Within the context of behavioral weight loss, individuals are tasked with making sustained changes related to their eating, physical activity, and other lifestyle behaviors (Olson et al., 2017). These changes can be difficult to maintain over time, and individuals with greater psychological flexibility may be more successful in adhering to the behaviors necessary for achieving their weight loss goals. On the other hand, engagement in behavioral weight loss interventions may also foster positive changes to psychological flexibility given the consistent practice of value-driven behavior change despite associated challenges and discomfort. Despite its potential relevance, relatively little research has examined the impact of behavioral weight loss treatment on psychological flexibility. However, related studies have found that higher levels of physical activity (Shen et al., 2024) and lower binge eating behaviors (Lillis et al., 2011; Finger et al., 2020), which are behaviors that are typically targeted by behavioral weight loss treatment, are related to psychological flexibility. Therefore, more research surrounding positive changes in psychological flexibility in the context of behavioral weight loss could help to improve intervention outcomes.
Additionally, a study of 468 treatment-seeking adults with overweight or obesity found that psychological flexibility may have served as a protective factor against binge eating for individuals with depressive symptoms (Godfrey et al., 2019). Bluett et al. (2016) found that pre-treatment levels of psychological flexibility longitudinally predicted improved quality of life and reduced eating disorder risk for 113 adolescent and adult female residential patients. Increases in psychological flexibility related to eating and physical activity have also been shown to partially mediate weight loss for 283 adults randomized to a 12-month acceptance-based or non-acceptance-based weight loss treatment (Schumacher et al., 2019). Together, these findings suggest the potential of psychological flexibility to have a positive impact on psychological functioning in the context of eating and weight-related concerns.
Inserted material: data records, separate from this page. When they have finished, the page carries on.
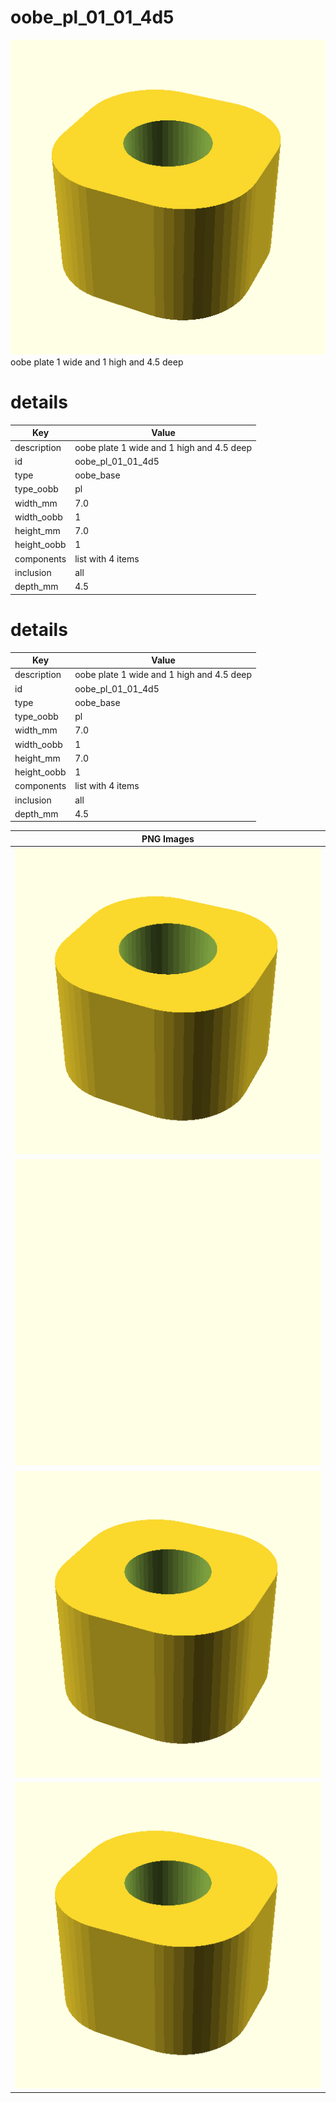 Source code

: # oobe_pl_01_01_4d5  
![true.png](true.png)  
oobe plate 1 wide and 1 high and 4.5 deep
# details
| Key         | Value                                                                                                                                                                                                                                                                                                                                                                           |
| ----------- | ------------------------------------------------------------------------------------------------------------------------------------------------------------------------------------------------------------------------------------------------------------------------------------------------------------------------------------------------------------------------------- |
| description | oobe plate 1 wide and 1 high and 4.5 deep                                                                                                                                                                                                                                                                                                                                       |
| id          | oobe_pl_01_01_4d5                                                                                                                                                                                                                                                                                                                                                               |
| type        | oobe_base                                                                                                                                                                                                                                                                                                                                                                       |
| type_oobb   | pl                                                                                                                                                                                                                                                                                                                                                                              |
| width_mm    | 7.0                                                                                                                                                                                                                                                                                                                                                                             |
| width_oobb  | 1                                                                                                                                                                                                                                                                                                                                                                               |
| height_mm   | 7.0                                                                                                                                                                                                                                                                                                                                                                             |
| height_oobb | 1                                                                                                                                                                                                                                                                                                                                                                               |
| components  | list with 4 items                                                                                                                                                                                                                                                                                                                                                               |
| inclusion   | all                                                                                                                                                                                                                                                                                                                                                                             |
| depth_mm    | 4.5                                                                                                                                                                                                                                                                                                                                                                             |

# details
| Key         | Value                                                                                                                                                                                                                                                                                                                                                                           |
| ----------- | ------------------------------------------------------------------------------------------------------------------------------------------------------------------------------------------------------------------------------------------------------------------------------------------------------------------------------------------------------------------------------- |
| description | oobe plate 1 wide and 1 high and 4.5 deep                                                                                                                                                                                                                                                                                                                                       |
| id          | oobe_pl_01_01_4d5                                                                                                                                                                                                                                                                                                                                                               |
| type        | oobe_base                                                                                                                                                                                                                                                                                                                                                                       |
| type_oobb   | pl                                                                                                                                                                                                                                                                                                                                                                              |
| width_mm    | 7.0                                                                                                                                                                                                                                                                                                                                                                             |
| width_oobb  | 1                                                                                                                                                                                                                                                                                                                                                                               |
| height_mm   | 7.0                                                                                                                                                                                                                                                                                                                                                                             |
| height_oobb | 1                                                                                                                                                                                                                                                                                                                                                                               |
| components  | list with 4 items                                                                                                                                                                                                                                                                                                                                                               |
| inclusion   | all                                                                                                                                                                                                                                                                                                                                                                             |
| depth_mm    | 4.5                                                                                                                                                                                                                                                                                                                                                                             |

| PNG Images |
| --- |
| ![3dpr.png](3dpr.png) |
| ![laser-flat.png](laser-flat.png) |
| ![laser.png](laser.png) |
| ![true.png](true.png) |

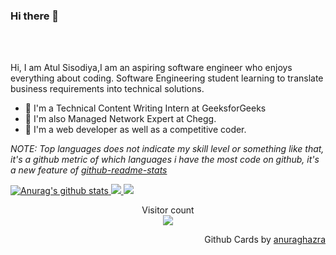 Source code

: 
### Hi there 👋



<br />
<br />

Hi, I am Atul Sisodiya,I am an aspiring software engineer who enjoys everything about coding.
Software Engineering student learning to translate business requirements into technical solutions.

- 🌱 I'm a Technical Content Writing Intern at GeeksforGeeks
- 🌱 I'm also Managed Network Expert at Chegg.
- 🌱 I'm a web developer as well as a competitive coder.




*NOTE: Top languages does not indicate my skill level or something like that, it's a github metric of which languages i have the most code on github, it's a new feature of [github-readme-stats](https://github.com/anuraghazra/github-readme-stats)*


<a href="https://github.com/anuraghazra/github-readme-stats">
  <img align="centre" src="https://github-readme-stats.vercel.app/api?username=AtulSisodiya&show_icons=true&include_all_commits=true&theme=radical" alt="Anurag's github stats" />
</a>
<a href="https://github.com/anuraghazra/github-readme-stats">

  <img align="centre" src="https://github-readme-stats.vercel.app/api/top-langs/?username=AtulSisodiya&layout=compact&theme=radical&hide=html,css,hack&langs_count=12" />
</a>
<a href="https://atulsisodiya.github.io/Atul_Sisodiya_resume.github.io/" >

  <img align="centre" src="https://github-readme-stats.vercel.app/api/pin/?username=AtulSisodiya&repo=Atul_Sisodiya_resume.github.io&theme=radical" />
</a>
<p align="center"> 
  Visitor count<br>
  <img src="https://profile-counter.glitch.me/AtulSisodiya/count.svg" />
</p>

<p align="right">
Github Cards by <a href="https://github.com/anuraghazra">anuraghazra</a>
</p>
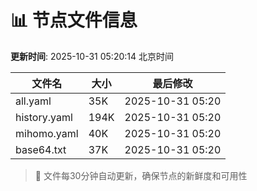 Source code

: # 📊 节点文件信息

**更新时间**: 2025-10-31 05:20:14 北京时间

| 文件名 | 大小 | 最后修改 |
|--------|------|----------|
| all.yaml | 35K | 2025-10-31 05:20 |
| history.yaml | 194K | 2025-10-31 05:20 |
| mihomo.yaml | 40K | 2025-10-31 05:20 |
| base64.txt | 37K | 2025-10-31 05:20 |

> 🔄 文件每30分钟自动更新，确保节点的新鲜度和可用性

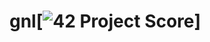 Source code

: # gnl[![42 Project Score](https://42-project-badge.glitch.me/users/kdi-noce/project/get_next_line)]
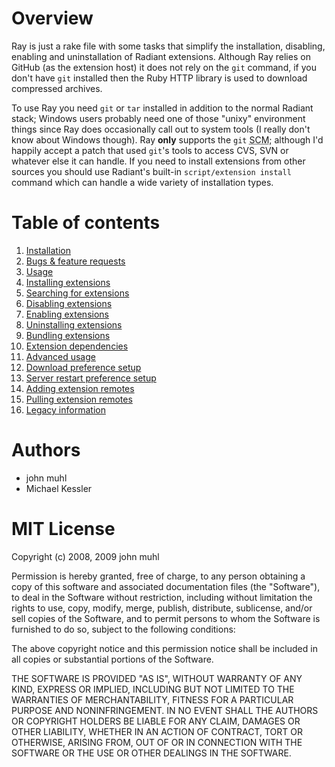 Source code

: Overview
========

Ray is just a rake file with some tasks that simplify the installation, disabling, enabling and uninstallation of Radiant extensions. Although Ray relies on GitHub (as the extension host) it does not rely on the `git` command, if you don't have `git` installed then the Ruby HTTP library is used to download compressed archives.

To use Ray you need `git` or `tar` installed in addition to the normal Radiant stack; Windows users probably need one of those "unixy" environment things since Ray does occasionally call out to system tools (I really don't know about Windows though). Ray **only** supports the `git` <abbr title="Source Code Management">SCM</abbr>; although I'd happily accept a patch that used `git`'s tools to access CVS, SVN or whatever else it can handle. If you need to install extensions from other sources you should use Radiant's built-in `script/extension install` command which can handle a wide variety of installation types.

Table of contents
=================

1. [Installation][i]
1. [Bugs & feature requests][b]
1. [Usage][u]
  1. [Installing extensions][ui]
  1. [Searching for extensions][us]
  1. [Disabling extensions][ud]
  1. [Enabling extensions][ue]
  1. [Uninstalling extensions][uu]
  1. [Bundling extensions][ub]
1. [Extension dependencies][d]
1. [Advanced usage][a]
  1. [Download preference setup][ad]
  1. [Server restart preference setup][as]
  1. [Adding extension remotes][aa]
  1. [Pulling extension remotes][ap]
1. [Legacy information][l]

Authors
=======

* john muhl
* Michael Kessler

MIT License
============

Copyright (c) 2008, 2009 john muhl

Permission is hereby granted, free of charge, to any person obtaining a copy of this software and associated documentation files (the "Software"), to deal in the Software without restriction, including without limitation the rights to use, copy, modify, merge, publish, distribute, sublicense, and/or sell copies of the Software, and to permit persons to whom the Software is furnished to do so, subject to the following conditions:

The above copyright notice and this permission notice shall be included in all copies or substantial portions of the Software.

THE SOFTWARE IS PROVIDED "AS IS", WITHOUT WARRANTY OF ANY KIND, EXPRESS OR IMPLIED, INCLUDING BUT NOT LIMITED TO THE WARRANTIES OF MERCHANTABILITY, FITNESS FOR A PARTICULAR PURPOSE AND NONINFRINGEMENT. IN NO EVENT SHALL THE AUTHORS OR COPYRIGHT HOLDERS BE LIABLE FOR ANY CLAIM, DAMAGES OR OTHER LIABILITY, WHETHER IN AN ACTION OF CONTRACT, TORT OR OTHERWISE, ARISING FROM, OUT OF OR IN CONNECTION WITH THE SOFTWARE OR THE USE OR OTHER DEALINGS IN THE SOFTWARE.

[i]:  http://wiki.github.com/johnmuhl/radiant-ray-extension/installation
[b]:  http://wiki.github.com/johnmuhl/radiant-ray-extension/bugs-feature-requests
[u]:  http://wiki.github.com/johnmuhl/radiant-ray-extension/usage
[ui]: http://wiki.github.com/johnmuhl/radiant-ray-extension/usage#ext-install
[us]: http://wiki.github.com/johnmuhl/radiant-ray-extension/usage#ext-search
[ud]: http://wiki.github.com/johnmuhl/radiant-ray-extension/usage#ext-disable
[ue]: http://wiki.github.com/johnmuhl/radiant-ray-extension/usage#ext-enable
[uu]: http://wiki.github.com/johnmuhl/radiant-ray-extension/usage#ext-uninstall
[ub]: http://wiki.github.com/johnmuhl/radiant-ray-extension/usage#ext-bundle
[d]:  http://wiki.github.com/johnmuhl/radiant-ray-extension/extension-dependencies
[a]:  http://wiki.github.com/johnmuhl/radiant-ray-extension/advanced-usage
[ad]: http://wiki.github.com/johnmuhl/radiant-ray-extension/advanced-usage#setup-download
[as]: http://wiki.github.com/johnmuhl/radiant-ray-extension/advanced-usage#setup-restart
[aa]: http://wiki.github.com/johnmuhl/radiant-ray-extension/advanced-usage#ext-remote
[ap]: http://wiki.github.com/johnmuhl/radiant-ray-extension/advanced-usage#ext-pull
[l]:  http://wiki.github.com/johnmuhl/radiant-ray-extension/legacy-information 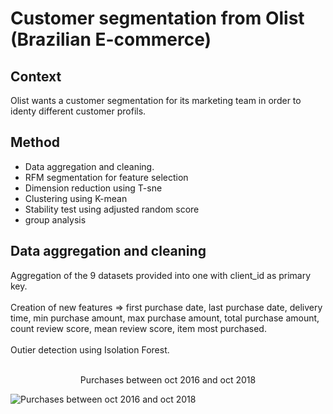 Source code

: # Customer segmentation from Olist (Brazilian E-commerce)

## Context

Olist wants a customer segmentation for its marketing team in order to identy different customer profils.

## Method

- Data aggregation and cleaning.
- RFM segmentation for feature selection 
- Dimension reduction using T-sne
- Clustering using K-mean
- Stability test using adjusted random score
- group analysis

## Data aggregation and cleaning

Aggregation of the 9 datasets provided into one with client_id as primary key. <br/><br/>
Creation of new features => first purchase date, last purchase date, delivery time, min purchase amount, max purchase amount, total purchase amount, count review score, mean review score, item most purchased. <br/><br/>
Outier detection using Isolation Forest.<br/><br/>

<p align=center>Purchases between oct 2016 and oct 2018</p>

![Purchases between oct 2016 and oct 2018](https://github.com/AlexandreLarget/data_scientist_projects/blob/master/4%20Segmentation%20clientele%20-%20unsupervised%20clustering/Images/repartition_des_donn%C3%A9es_dans_le_temps.png?raw=true)
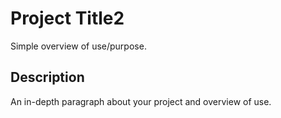 # Project Title2

Simple overview of use/purpose.

## Description

An in-depth paragraph about your project and overview of use.
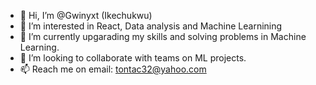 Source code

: - 👋 Hi, I’m @Gwinyxt (Ikechukwu)
- 👀 I’m interested in React, Data analysis and Machine Learnining
- 🌱 I’m currently upgarading my skills and solving problems in Machine Learning.
- 💞️ I’m looking to collaborate with teams on ML projects.
- 📫 Reach me on email: tontac32@yahoo.com

<!---
Gwinyxt/Gwinyxt is a ✨ special ✨ repository because its `README.md` (this file) appears on your GitHub profile.
You can click the Preview link to take a look at your changes.
--->

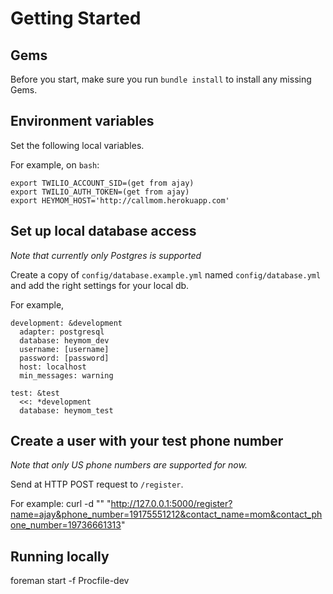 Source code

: # Getting Started

## Gems

Before you start, make sure you run `bundle install` to install any missing Gems.

## Environment variables

Set the following local variables.

For example, on `bash`:

    export TWILIO_ACCOUNT_SID=(get from ajay)
    export TWILIO_AUTH_TOKEN=(get from ajay)
    export HEYMOM_HOST='http://callmom.herokuapp.com'


## Set up local database access

_Note that currently only Postgres is supported_

Create a copy of `config/database.example.yml` named `config/database.yml` and add the right settings for your local db.

For example, 

    development: &development
      adapter: postgresql
      database: heymom_dev
      username: [username]
      password: [password]
      host: localhost
      min_messages: warning

    test: &test
      <<: *development
      database: heymom_test


## Create a user with your test phone number

_Note that only US phone numbers are supported for now._

Send at HTTP POST request to `/register`.

For example:
    curl -d "" "http://127.0.0.1:5000/register?name=ajay&phone_number=19175551212&contact_name=mom&contact_phone_number=19736661313"


## Running locally

   foreman start -f Procfile-dev

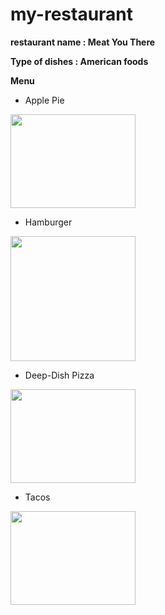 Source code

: # my-restaurant
**restaurant name : Meat You There**

**Type of dishes : American foods**

**Menu**
- Apple Pie

<img src="https://iambaker.net/wp-content/uploads/2019/08/apple-pie.jpg"
style=" height: 150px;
  width: 200px;">

- Hamburger

<img src="https://insanelygoodrecipes.com/wp-content/uploads/2020/10/Hamburger-with-Fresh-Vegetables-683x1024.png"
style=" height: 200px;
  width: 200px;">


- Deep-Dish Pizza

<img src="https://howtofeedaloon.com/wp-content/uploads/2014/04/deep-dish-intagram-500x500.jpg"
style=" height: 150px;
  width: 200px;">


- Tacos

<img src="https://images-gmi-pmc.edge-generalmills.com/e59f255c-7498-4b84-9c9d-e578bf5d88fc.jpg"
style=" height: 150px;
  width: 200px;">



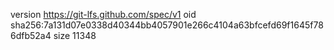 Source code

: version https://git-lfs.github.com/spec/v1
oid sha256:7a131d07e0338d40344bb4057901e266c4104a63bfcefd69f1645f786dfb52a4
size 11348
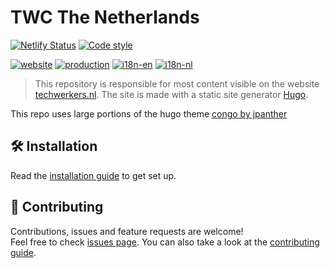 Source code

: # TWC The Netherlands

[![Netlify Status][netlify_bagde]][netlify_url]
[![Code style][code_style_badge]][code_style_url]

[![website][website_badge]][website_url]
[![production][production_badge]][production_url]
[![i18n-en][i18n_en_badge]][i18n_en_url]
[![i18n-nl][i18n_nl_badge]][i18n_nl_url]

> This repository is responsible for most content visible on the website [techwerkers.nl](https://techwerkers.nl). The site is made with a static site generator [Hugo](https://gohugo.io/).

This repo uses large portions of the hugo theme [congo by jpanther](https://www.github.com/jpanther/congo)

## 🛠️ Installation

Read the [installation guide](./docs/contributing.md) to get set up.

## 🤝 Contributing

Contributions, issues and feature requests are welcome!<br />Feel free to check [issues page](https://github.com/techworkersco/twc-site-nl/issues). You can also take a look at the [contributing guide](./docs/contributing.md).

<!-- Links -->

[code_style_badge]: https://img.shields.io/badge/code%20style-prettier-F7B93E?logo=Prettier
[code_style_url]: /.prettierrc
[netlify_bagde]: https://api.netlify.com/api/v1/badges/05f9fda5-6fd8-418d-9cee-67882c0f5dba/deploy-status
[netlify_url]: https://app.netlify.com/sites/twc-site-nl/deploys
[website_badge]: https://img.shields.io/badge/website-url-blue.svg
[website_url]: https://techwerkers.nl/
[production_badge]: https://img.shields.io/badge/production-url-blue.svg
[production_url]: https://app.netlify.com/sites/twc-site-nl/deploys

<!-- i18n Links -->

[i18n_en_badge]: https://img.shields.io/badge/i18n-en-orange.svg
[i18n_en_url]: ./_i18n/en.yml
[i18n_nl_badge]: https://img.shields.io/badge/i18n-nl-orange.svg
[i18n_nl_url]: ./_i18n/nl.yml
Therefore, a clearer understanding of the impact of psychological flexibility on the relationship between weight loss and psychological well-being would likely help clarify the mechanisms through which behavioral interventions influence mental health outcomes and inform the development of more effective weight loss programs.
Given that behavioral weight loss requires a substantial amount of behavior change, including goal setting, intensive self-monitoring, meal planning and preparation, and increased physical activity, and is often linked to areas of great importance (i.e., health, well-being, the ability to provide for others; O’Brien et al., 2007; Mroz et al., 2018), it is possible that increases in psychological flexibility occur as a result of participating in behavioral weight loss intervention. Conversely, higher psychological flexibility may confer an advantage in terms of the ability to initiate and sustain the kind of large-scale behavioral changes required for successful participation in behavioral weight loss.
The current study is a secondary analysis of data from a 3-month automated online behavioral weight loss intervention designed to promote changes in eating, physical activity, and self-monitoring behaviors. This analysis aimed to explore the relationships between psychological flexibility, change in depression levels, and weight loss outcomes. The first aim was to examine whether baseline psychological flexibility predicted changes in BMI and depression following the invention. The second aim was to evaluate whether changes in psychological flexibility were associated with concurrent changes in BMI and depression. It was hypothesized that psychological flexibility (both at baseline and 3-month change) would be associated with changes in BMI and depression and would moderate the relationship between BMI change and change in depression.

2. Materials and Methods

2.1. Design

The current study was part of a larger randomized clinical trial (Lillis et al., 2021) in which all participants were enrolled in a 3-month online weight loss program before being randomly assigned to one of two maintenance interventions. The data used in the present analysis were drawn from the initial, single-arm phase of the trial. All procedures were reviewed and approved by the Lifespan Institutional Review Board (IRB), and written informed consent was obtained from all participants.

2.2. Participants

A total of 508 participants enrolled in the study and participated in the 12-week online weight loss program. The sample was 86.2% female and 84.6% white, with an average age of 54.6 ± 10.7 years. In order to be eligible for the study, participants had to be 25–70 years old and have a baseline body mass index (BMI) between 27.5 and 45 kg/m2, fluency in English at least sixth-grade reading level proficiency, and the ability to walk at least two city blocks without breaks. Participants were excluded if they were currently participating in another weight loss program, using weight loss medications, had lost ≥ 5% of their body weight in the past 6 months, were pregnant or planned to become pregnant, or had any medical or psychiatric condition that could interfere with safe participation or adherence to study procedures.
Given that this study is a secondary analysis, there was no a priori power analysis for the results reported in this manuscript. The larger randomized trial that includes these data was planned to have adequate power at N = 480 participants during the phase of the study analyzed in this manuscript, and therefore, the target N was exceeded.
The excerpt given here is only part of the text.